May 29, 2008

Sex and the City

Question: What is the combined age
of the stars of "Sex and the City"?

Grade: C +
Director: Michael Patrick King
Starring: Sarah Jessica Parker, Kim Cattrall, Kristin Davis, Cynthia Nixon, Chris Noth, and Jennifer Hudson
MPAA Rating: R

Running Time: 2 hours, 28 minutes

As a celebration of levity, labels, and libido, Sex and the City is a communal phenomenon for women (single or not) in the same way Harry Potter and Star Wars are for their respective target audiences. In that way, the film extension of the HBO series is virtually critic-proof: fans of this post-modern fairy tale will continue to gasp at the sight of Louis Vutton handbags and cavernous walk-in closets no matter the script housing them.

Happiness was the buzzword when we last glimpsed the SATC foursome at the end of their television run, all set to leave behind their chronically single lives and finally cross the threshold of domestic tranquility. The pivot, of course, was 40-year-old ultimate single girl Carrie’s (Sarah Jessica Parker) umpteenth reunification with the notorious Big (Chris Noth), which quickly evolves early in the film into a marriage proposal.

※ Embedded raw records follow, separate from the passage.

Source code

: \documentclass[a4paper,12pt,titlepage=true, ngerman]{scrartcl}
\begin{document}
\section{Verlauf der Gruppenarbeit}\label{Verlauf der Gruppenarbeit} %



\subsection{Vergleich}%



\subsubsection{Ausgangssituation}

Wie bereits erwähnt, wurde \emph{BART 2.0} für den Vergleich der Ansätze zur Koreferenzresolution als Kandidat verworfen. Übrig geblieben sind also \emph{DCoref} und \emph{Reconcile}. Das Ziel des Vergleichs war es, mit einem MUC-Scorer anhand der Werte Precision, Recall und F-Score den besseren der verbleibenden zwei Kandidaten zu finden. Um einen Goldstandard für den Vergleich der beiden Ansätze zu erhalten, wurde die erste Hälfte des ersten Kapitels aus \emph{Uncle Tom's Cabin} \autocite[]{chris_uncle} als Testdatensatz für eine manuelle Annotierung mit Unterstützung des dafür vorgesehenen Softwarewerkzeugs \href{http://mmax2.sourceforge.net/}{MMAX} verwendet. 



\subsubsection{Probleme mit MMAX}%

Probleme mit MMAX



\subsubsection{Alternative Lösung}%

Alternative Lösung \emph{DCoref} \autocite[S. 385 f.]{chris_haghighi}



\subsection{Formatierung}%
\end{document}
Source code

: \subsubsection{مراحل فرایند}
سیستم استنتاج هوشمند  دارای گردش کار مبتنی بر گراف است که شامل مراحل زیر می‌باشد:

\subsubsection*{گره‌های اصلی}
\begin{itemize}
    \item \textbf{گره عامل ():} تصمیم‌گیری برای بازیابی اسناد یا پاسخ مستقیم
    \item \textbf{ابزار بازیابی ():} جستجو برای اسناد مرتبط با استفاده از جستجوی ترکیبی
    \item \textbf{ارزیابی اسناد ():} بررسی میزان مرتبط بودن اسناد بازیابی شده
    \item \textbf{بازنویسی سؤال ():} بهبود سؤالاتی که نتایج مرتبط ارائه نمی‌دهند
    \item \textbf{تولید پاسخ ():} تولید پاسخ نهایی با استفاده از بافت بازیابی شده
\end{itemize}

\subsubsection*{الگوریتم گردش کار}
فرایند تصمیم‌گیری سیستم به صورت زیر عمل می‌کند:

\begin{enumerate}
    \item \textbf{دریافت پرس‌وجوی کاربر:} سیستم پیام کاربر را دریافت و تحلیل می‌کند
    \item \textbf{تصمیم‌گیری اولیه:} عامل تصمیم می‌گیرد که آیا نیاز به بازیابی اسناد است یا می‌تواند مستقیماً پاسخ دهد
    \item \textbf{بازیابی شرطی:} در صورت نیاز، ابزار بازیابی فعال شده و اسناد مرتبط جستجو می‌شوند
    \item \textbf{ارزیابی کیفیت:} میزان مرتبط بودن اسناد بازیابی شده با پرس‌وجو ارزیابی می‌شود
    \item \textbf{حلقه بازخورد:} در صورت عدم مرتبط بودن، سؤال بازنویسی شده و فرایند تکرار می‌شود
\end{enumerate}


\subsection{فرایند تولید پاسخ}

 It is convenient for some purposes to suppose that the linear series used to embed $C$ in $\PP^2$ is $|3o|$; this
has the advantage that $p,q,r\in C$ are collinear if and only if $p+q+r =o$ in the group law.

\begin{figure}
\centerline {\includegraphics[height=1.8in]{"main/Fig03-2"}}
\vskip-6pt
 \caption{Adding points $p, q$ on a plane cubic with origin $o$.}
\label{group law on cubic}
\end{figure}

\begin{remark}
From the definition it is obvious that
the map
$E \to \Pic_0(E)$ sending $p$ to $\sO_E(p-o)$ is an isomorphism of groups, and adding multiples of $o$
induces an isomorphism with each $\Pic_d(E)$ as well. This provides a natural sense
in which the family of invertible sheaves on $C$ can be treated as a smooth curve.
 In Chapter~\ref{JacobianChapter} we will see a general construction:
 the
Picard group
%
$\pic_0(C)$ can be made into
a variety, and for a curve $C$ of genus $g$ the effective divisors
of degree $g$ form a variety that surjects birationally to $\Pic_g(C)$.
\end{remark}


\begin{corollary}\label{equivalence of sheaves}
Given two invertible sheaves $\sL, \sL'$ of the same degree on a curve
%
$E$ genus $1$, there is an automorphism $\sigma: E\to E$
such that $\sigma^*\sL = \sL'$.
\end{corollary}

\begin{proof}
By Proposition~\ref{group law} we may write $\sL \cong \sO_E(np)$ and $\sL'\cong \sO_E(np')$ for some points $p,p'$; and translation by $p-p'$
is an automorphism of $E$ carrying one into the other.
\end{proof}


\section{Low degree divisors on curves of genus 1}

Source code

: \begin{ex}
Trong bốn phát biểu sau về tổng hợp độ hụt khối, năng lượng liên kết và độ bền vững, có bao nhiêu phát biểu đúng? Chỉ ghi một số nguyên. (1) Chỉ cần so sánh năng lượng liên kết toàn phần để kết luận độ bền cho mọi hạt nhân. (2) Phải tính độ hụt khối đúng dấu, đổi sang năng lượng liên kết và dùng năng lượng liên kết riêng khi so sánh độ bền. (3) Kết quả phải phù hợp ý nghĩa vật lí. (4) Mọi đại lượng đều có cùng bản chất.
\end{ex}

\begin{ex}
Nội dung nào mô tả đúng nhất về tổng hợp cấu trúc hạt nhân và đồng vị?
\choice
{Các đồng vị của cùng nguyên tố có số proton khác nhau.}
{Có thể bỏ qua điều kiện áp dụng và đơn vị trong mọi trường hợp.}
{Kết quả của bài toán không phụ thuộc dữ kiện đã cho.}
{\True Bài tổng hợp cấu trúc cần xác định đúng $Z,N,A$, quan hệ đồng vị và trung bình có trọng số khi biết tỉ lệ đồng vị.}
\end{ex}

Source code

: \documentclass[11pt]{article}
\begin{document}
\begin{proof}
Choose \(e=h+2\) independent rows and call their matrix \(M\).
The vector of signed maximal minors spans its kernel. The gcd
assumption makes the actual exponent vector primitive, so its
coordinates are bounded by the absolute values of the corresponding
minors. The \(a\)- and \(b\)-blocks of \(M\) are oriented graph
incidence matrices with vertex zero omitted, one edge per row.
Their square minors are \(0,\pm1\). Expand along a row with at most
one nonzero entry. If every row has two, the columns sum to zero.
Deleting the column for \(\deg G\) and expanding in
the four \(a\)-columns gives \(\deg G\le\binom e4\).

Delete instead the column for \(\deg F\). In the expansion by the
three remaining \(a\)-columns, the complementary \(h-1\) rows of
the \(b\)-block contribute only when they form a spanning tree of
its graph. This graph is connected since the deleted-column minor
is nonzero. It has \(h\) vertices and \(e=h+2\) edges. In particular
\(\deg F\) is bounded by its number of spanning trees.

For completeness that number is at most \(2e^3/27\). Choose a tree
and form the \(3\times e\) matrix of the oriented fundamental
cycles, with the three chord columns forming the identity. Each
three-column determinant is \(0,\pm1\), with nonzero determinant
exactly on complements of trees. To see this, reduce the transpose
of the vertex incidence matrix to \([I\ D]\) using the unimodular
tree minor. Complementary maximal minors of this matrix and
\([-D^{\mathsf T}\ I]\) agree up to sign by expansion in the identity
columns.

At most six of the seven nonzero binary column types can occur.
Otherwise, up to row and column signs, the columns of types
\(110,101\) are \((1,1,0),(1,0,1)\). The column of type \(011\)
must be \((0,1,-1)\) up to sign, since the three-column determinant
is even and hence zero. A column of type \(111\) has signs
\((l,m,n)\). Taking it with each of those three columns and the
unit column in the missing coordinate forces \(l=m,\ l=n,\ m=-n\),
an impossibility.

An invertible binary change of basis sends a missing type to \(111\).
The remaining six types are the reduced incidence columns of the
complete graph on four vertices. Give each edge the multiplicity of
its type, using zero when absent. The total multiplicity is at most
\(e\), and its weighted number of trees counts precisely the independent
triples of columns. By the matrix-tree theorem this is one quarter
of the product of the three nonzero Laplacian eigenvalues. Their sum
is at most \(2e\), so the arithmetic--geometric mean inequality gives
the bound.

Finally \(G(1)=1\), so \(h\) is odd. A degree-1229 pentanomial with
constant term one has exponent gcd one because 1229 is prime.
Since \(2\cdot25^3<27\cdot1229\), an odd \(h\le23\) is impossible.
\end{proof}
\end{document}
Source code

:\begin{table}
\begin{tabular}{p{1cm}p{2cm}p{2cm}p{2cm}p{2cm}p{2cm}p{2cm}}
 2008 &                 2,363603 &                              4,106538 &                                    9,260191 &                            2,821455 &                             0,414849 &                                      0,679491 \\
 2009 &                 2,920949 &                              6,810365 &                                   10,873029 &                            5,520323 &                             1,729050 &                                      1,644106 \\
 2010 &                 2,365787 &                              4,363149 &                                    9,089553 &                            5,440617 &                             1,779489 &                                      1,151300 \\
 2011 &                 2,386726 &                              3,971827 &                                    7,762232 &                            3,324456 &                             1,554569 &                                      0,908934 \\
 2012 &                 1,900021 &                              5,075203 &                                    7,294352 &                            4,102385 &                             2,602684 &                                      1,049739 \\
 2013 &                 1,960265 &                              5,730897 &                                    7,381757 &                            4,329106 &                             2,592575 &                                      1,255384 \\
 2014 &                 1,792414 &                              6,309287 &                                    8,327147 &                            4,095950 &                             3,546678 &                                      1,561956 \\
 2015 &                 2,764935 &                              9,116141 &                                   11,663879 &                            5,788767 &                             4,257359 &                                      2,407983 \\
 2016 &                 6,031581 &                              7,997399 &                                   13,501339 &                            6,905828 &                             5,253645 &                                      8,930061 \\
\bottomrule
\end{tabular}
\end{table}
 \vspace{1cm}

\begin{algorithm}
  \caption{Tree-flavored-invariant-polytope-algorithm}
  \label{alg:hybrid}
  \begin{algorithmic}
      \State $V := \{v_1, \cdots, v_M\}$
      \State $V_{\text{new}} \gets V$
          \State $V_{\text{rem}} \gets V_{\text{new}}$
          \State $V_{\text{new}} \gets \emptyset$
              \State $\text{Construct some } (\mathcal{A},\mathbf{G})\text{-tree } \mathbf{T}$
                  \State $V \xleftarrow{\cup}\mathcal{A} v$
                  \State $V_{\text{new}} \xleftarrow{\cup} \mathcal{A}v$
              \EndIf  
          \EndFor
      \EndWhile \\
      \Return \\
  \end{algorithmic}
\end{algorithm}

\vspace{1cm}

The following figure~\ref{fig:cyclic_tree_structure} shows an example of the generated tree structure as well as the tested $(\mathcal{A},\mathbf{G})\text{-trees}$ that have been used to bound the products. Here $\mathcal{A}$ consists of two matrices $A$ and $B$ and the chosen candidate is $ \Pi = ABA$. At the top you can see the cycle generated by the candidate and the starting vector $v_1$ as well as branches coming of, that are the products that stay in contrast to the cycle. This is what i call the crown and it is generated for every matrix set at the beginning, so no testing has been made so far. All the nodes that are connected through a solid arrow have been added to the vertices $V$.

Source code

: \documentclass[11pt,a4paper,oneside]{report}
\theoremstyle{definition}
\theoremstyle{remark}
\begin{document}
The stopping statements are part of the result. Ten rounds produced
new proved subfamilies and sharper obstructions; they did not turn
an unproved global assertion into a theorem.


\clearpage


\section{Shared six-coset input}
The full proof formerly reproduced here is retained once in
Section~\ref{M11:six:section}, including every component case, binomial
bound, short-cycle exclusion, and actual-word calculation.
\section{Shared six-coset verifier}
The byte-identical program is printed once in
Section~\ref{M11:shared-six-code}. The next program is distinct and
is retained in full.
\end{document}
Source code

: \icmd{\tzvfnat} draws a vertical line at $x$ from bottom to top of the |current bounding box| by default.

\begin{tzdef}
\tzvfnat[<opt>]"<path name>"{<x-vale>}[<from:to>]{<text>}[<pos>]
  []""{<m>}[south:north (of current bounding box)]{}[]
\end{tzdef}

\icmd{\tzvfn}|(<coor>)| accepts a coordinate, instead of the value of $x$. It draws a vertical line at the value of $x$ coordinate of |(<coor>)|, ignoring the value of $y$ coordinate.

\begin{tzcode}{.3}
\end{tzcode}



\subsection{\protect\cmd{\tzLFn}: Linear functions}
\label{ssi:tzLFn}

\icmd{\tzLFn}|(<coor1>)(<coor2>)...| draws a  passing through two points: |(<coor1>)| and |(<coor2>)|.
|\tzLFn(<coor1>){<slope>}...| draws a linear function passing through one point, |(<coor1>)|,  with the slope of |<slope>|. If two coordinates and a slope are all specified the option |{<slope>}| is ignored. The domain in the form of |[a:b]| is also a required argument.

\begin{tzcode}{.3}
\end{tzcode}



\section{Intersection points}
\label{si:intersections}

It spoils nothing to anyone who has glimpsed three seconds of the movie’s trailer to reveal that the lavish, Vogue-sponsored wedding is eventually called off when Mr. Big gets cold feet. While forgiveness is the film’s de facto theme, this is a subcult in which leaving your fiancĂ©e (and her Vivienne Westwood haute couture) at the alter and keeping secrets from your friends is higher up the cardinal sin scale than adultery. About the time Carrie begins wallowing in self-pity, Sex and the City begins to wallow in the wilderness of a meandering screenplay that lacks scope and depth before returning its protagonists largely to the same position they started. Writer-director Michael Patrick King fails – or perhaps does not even try – to translate the series’ episodic construct for the big-screen. The consequence is a halting, fractured narrative that feels like five half-hour episodes spliced together.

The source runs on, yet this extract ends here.